Denn der Hang rutscht auf einem regelrechten Gleitlager aus Lockergesteinen talwärts. Wenn diese tiefliegende Gesteinschicht noch dazu mit Wasser angereichert wird, gibt es kein Halten mehr: es läuft wie geschmiert.

Die Geologen sprechen von einem Erdstrom. Wenn allerdings das Erdreich an der Oberfläche in Bewegung gerät, dann ist es für einen Alarm bereits zu spät.
Je mehr Wasser, desto größer die Leitfähigkeit
Aufschlüsse über die komplizierte Untergrundstruktur liefern vor allem geoelektrische Methoden. Dabei wird die Leitfähigkeit von Erdreich und Gesteinen gemessen.

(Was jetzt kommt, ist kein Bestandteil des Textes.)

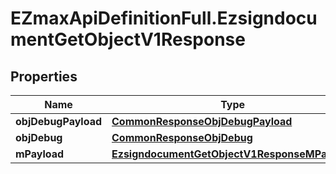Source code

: # EZmaxApiDefinitionFull.EzsigndocumentGetObjectV1Response

## Properties

Name | Type | Description | Notes
------------ | ------------- | ------------- | -------------
**objDebugPayload** | [**CommonResponseObjDebugPayload**](CommonResponseObjDebugPayload.md) |  | 
**objDebug** | [**CommonResponseObjDebug**](CommonResponseObjDebug.md) |  | [optional] 
**mPayload** | [**EzsigndocumentGetObjectV1ResponseMPayload**](EzsigndocumentGetObjectV1ResponseMPayload.md) |  | 



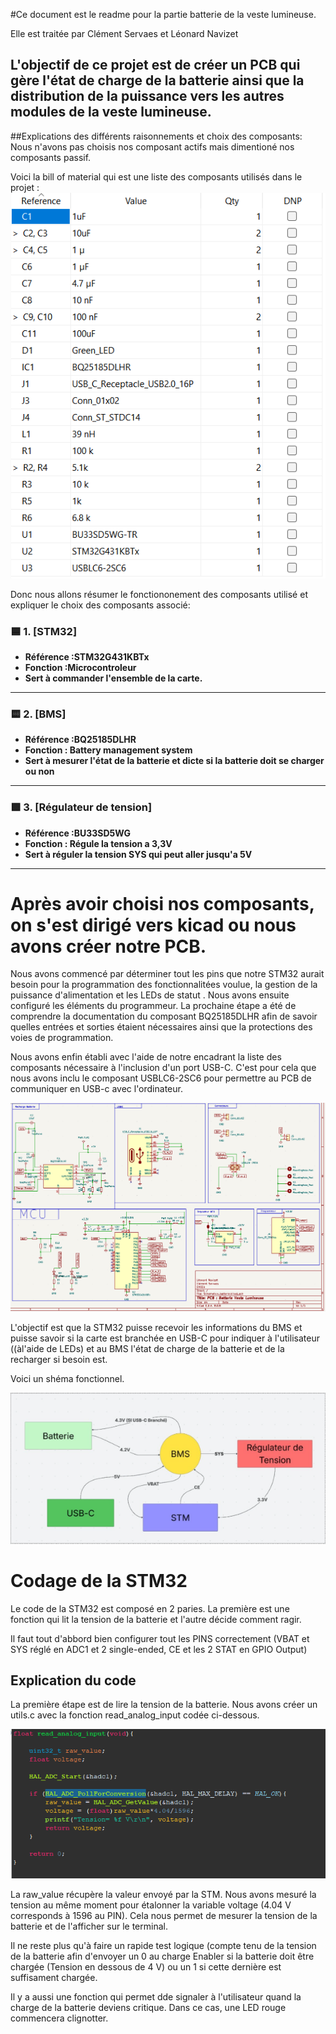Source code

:#Ce document est le readme pour la partie batterie de la veste lumineuse.

Elle est traitée par Clément Servaes et Léonard Navizet

## L'objectif de ce projet est de créer un PCB qui gère l'état de charge de la batterie ainsi que la distribution de la puissance vers les autres modules de la veste lumineuse.

##Explications des différents raisonnements et choix des composants:
Nous n'avons pas choisis nos composant actifs mais dimentioné nos composants passif.

Voici la bill of material qui est une liste des composants utilisés dans le projet :
![Bill of Material](Images/Bill_material.png)

Donc nous allons résumer le fonctiononement des composants utilisé et expliquer le choix des composants associé:
### 🟦 1. [STM32]
- **Référence :STM32G431KBTx**  
- **Fonction :Microcontroleur**  
- **Sert à commander l'ensemble de la carte.**

---

### 🟨 2. [BMS]
- **Référence :BQ25185DLHR**  
- **Fonction : Battery management system**  
- **Sert à mesurer l'état  de la batterie et dicte si la batterie doit se charger ou non**

---
### 🟩 3. [Régulateur de tension]
- **Référence :BU33SD5WG**
- **Fonction : Régule la tension a 3,3V**
- **Sert à réguler la tension SYS qui peut aller jusqu'a 5V**
---


# Après avoir choisi nos composants, on s'est dirigé vers kicad ou nous avons créer notre PCB. 

Nous avons commencé par déterminer tout les pins que notre STM32 aurait besoin pour la programmation des fonctionnalitées voulue, la gestion de la puissance d'alimentation et les LEDs de statut .
Nous avons ensuite configuré les éléments du programmeur. La prochaine étape a été de comprendre la documentation du composant BQ25185DLHR afin de savoir quelles entrées et sorties étaient nécessaires ainsi que la 
protections des voies de programmation. 

Nous avons enfin établi avec l'aide de notre encadrant la liste des composants nécessaire à l'inclusion d'un port USB-C. C'est pour cela que nous avons inclu le composant
USBLC6-2SC6 pour permettre au PCB de communiquer en USB-c avec l'ordinateur.

![Kicad](Images/Kicad.png)


L'objectif est que la STM32 puisse recevoir les informations du BMS et puisse savoir si la carte est branchée en USB-C pour indiquer à l'utilisateur ((àl'aide de LEDs) et au BMS l'état de charge de la batterie et de la recharger si besoin est.

Voici un shéma fonctionnel.

![shema-fonct](Images/shema-fonct.png)





















# Codage de la STM32

Le code de la STM32 est composé en 2 paries. La première est une fonction qui lit la tension de la batterie et l'autre décide comment ragir.

Il faut tout d'abbord bien configurer tout les PINS correctement (VBAT et SYS réglé en ADC1 et 2 single-ended, CE et les 2 STAT en GPIO Output)

## Explication du code

La première étape est de lire la tension de la batterie.
Nous avons créer un utils.c avec la fonction read_analog_input codée ci-dessous.

![Code-read](Images/Code-read.png)

La raw_value récupère la valeur envoyé par la STM. Nous avons mesuré la tension au même moment pour étalonner la variable voltage (4.04 V corresponds à 1596 au PIN).
Cela nous permet de mesurer la tension de la batterie et de l'afficher sur le terminal.

Il ne reste plus qu'à faire un rapide test logique (compte tenu de la tension de la batterie afin d'envoyer un 0 au charge Enabler si la batterie doit être chargée (Tension en dessous de 4 V) ou un 1 si cette dernière est suffisament chargée.

Il y a aussi une fonction qui permet dde signaler à l'utilisateur quand la charge de la batterie deviens critique. Dans ce cas, une LED rouge commencera clignotter.




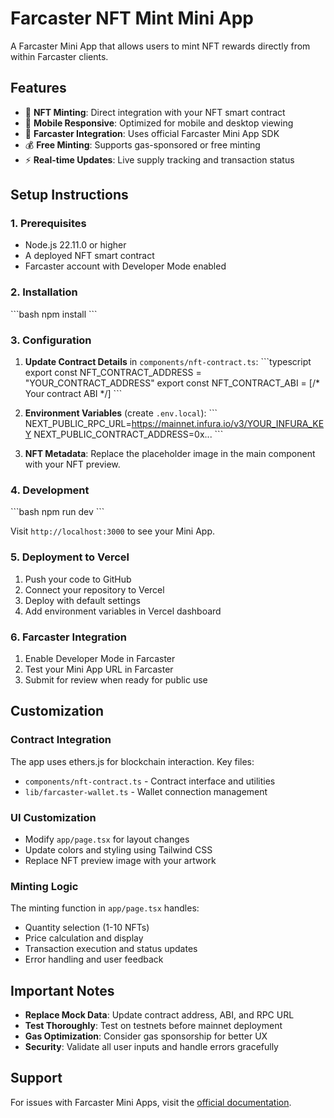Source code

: # Farcaster NFT Mint Mini App

A Farcaster Mini App that allows users to mint NFT rewards directly from within Farcaster clients.

## Features

- 🎨 **NFT Minting**: Direct integration with your NFT smart contract
- 📱 **Mobile Responsive**: Optimized for mobile and desktop viewing
- 🔗 **Farcaster Integration**: Uses official Farcaster Mini App SDK
- 💰 **Free Minting**: Supports gas-sponsored or free minting
- ⚡ **Real-time Updates**: Live supply tracking and transaction status

## Setup Instructions

### 1. Prerequisites

- Node.js 22.11.0 or higher
- A deployed NFT smart contract
- Farcaster account with Developer Mode enabled

### 2. Installation

\`\`\`bash
npm install
\`\`\`

### 3. Configuration

1. **Update Contract Details** in `components/nft-contract.ts`:
   \`\`\`typescript
   export const NFT_CONTRACT_ADDRESS = "YOUR_CONTRACT_ADDRESS"
   export const NFT_CONTRACT_ABI = [/* Your contract ABI */]
   \`\`\`

2. **Environment Variables** (create `.env.local`):
   \`\`\`
   NEXT_PUBLIC_RPC_URL=https://mainnet.infura.io/v3/YOUR_INFURA_KEY
   NEXT_PUBLIC_CONTRACT_ADDRESS=0x...
   \`\`\`

3. **NFT Metadata**: Replace the placeholder image in the main component with your NFT preview.

### 4. Development

\`\`\`bash
npm run dev
\`\`\`

Visit `http://localhost:3000` to see your Mini App.

### 5. Deployment to Vercel

1. Push your code to GitHub
2. Connect your repository to Vercel
3. Deploy with default settings
4. Add environment variables in Vercel dashboard

### 6. Farcaster Integration

1. Enable Developer Mode in Farcaster
2. Test your Mini App URL in Farcaster
3. Submit for review when ready for public use

## Customization

### Contract Integration

The app uses ethers.js for blockchain interaction. Key files:
- `components/nft-contract.ts` - Contract interface and utilities
- `lib/farcaster-wallet.ts` - Wallet connection management

### UI Customization

- Modify `app/page.tsx` for layout changes
- Update colors and styling using Tailwind CSS
- Replace NFT preview image with your artwork

### Minting Logic

The minting function in `app/page.tsx` handles:
- Quantity selection (1-10 NFTs)
- Price calculation and display
- Transaction execution and status updates
- Error handling and user feedback

## Important Notes

- **Replace Mock Data**: Update contract address, ABI, and RPC URL
- **Test Thoroughly**: Test on testnets before mainnet deployment
- **Gas Optimization**: Consider gas sponsorship for better UX
- **Security**: Validate all user inputs and handle errors gracefully

## Support

For issues with Farcaster Mini Apps, visit the [official documentation](https://miniapps.farcaster.xyz/docs).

Das komplizierte Verfahren lässt sich im Fall Sibratsgfäll auf einen Nenner bringen: je mehr Wasser im Untergrund desto höher die Leitfähigkeit für elektrische Impulse. Diese Messungen liefern allerdings nur Momentaufnahmen. Längerfristige Prognosen sind noch nicht möglich.
->   Geophysikalische Messverfahren
Dauer - EKG für einen schwierigen Patienten
Diese Untersuchungsmethode erinnert irgendwie an das EKG der Humanmedizin. Und wie bei Akutfällen die Herzfrequenz über 24 Stunden oder länger gemessen wird, so wurde nun auch dem schwierigen Hang in Sibratsgfäll ein auf Dauer ausgelegtes geoelektrisches Mess-System installiert.

Dazu wurde der Berg mit tiefgelegten Sonden regelrecht gespickt. Im Stundentakt werden hochgespannte elektrische Impulse ins Erdreich gejagt.

Die Messergebnisse werden gebündelt über ein konventionelles GSM Modul, also über ein Mobilfunknetz nach Wien übertragen.
Erdrutsch an der langen Leine
Ausgewertet werden die Messergebnisse in der Geologischen Bundesanstalt in Wien, mehr als 500 Kilometer von Sibratsgfäll entfernt. Ein aufwendiges Programm errechnet aus den einzelnen Signalen ein geologisches Profil.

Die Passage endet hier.